● **MATERIAL FOR THIS EXERCISE**
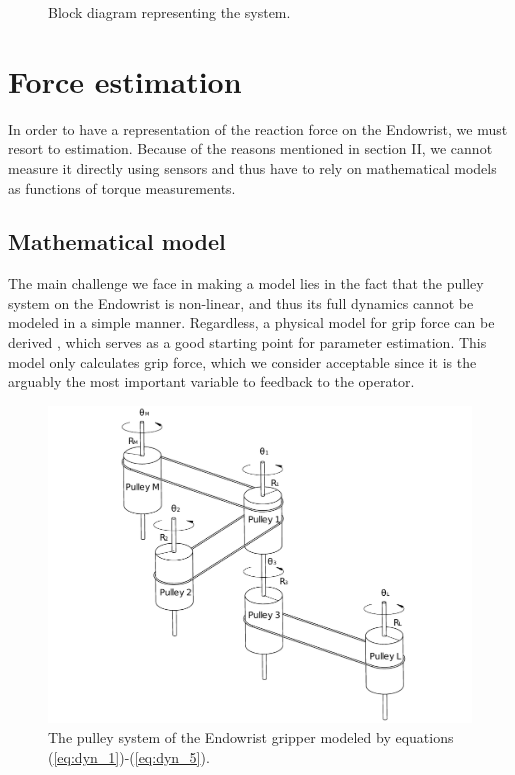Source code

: \documentclass[conference]{IEEEtran}
\begin{document}
\begin{figure}[h]
\centering
{}
\caption{Block diagram representing the system.}
\end{figure}

\section{Force estimation}
In order to have a representation of the reaction force on the Endowrist, we must resort to estimation.
Because of the reasons mentioned in section II, we cannot measure it directly using sensors and thus have to rely on mathematical models as functions of torque measurements.

\subsection{Mathematical model}
The main challenge we face in making a model lies in the fact that the pulley system on the Endowrist is non-linear, and thus its full dynamics cannot be modeled in a simple manner.
Regardless, a physical model for grip force can be derived \cite{kim2014dynamic}, which serves as a good starting point for parameter estimation.
This model only calculates grip force, which we consider acceptable since it is the arguably the most important variable to feedback to the operator.
\begin{figure}
\centering
\includegraphics[width=\linewidth]{pulleys.pdf}
\caption{The pulley system of the Endowrist gripper modeled by equations (\ref{eq:dyn_1})-(\ref{eq:dyn_5}).}
\end{figure}
\end{document}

● **GOAL OF THE EXERCISE**
The expected answer is one number: how many lines of the material contain the word "have".

● **TASK OUTPUT**
2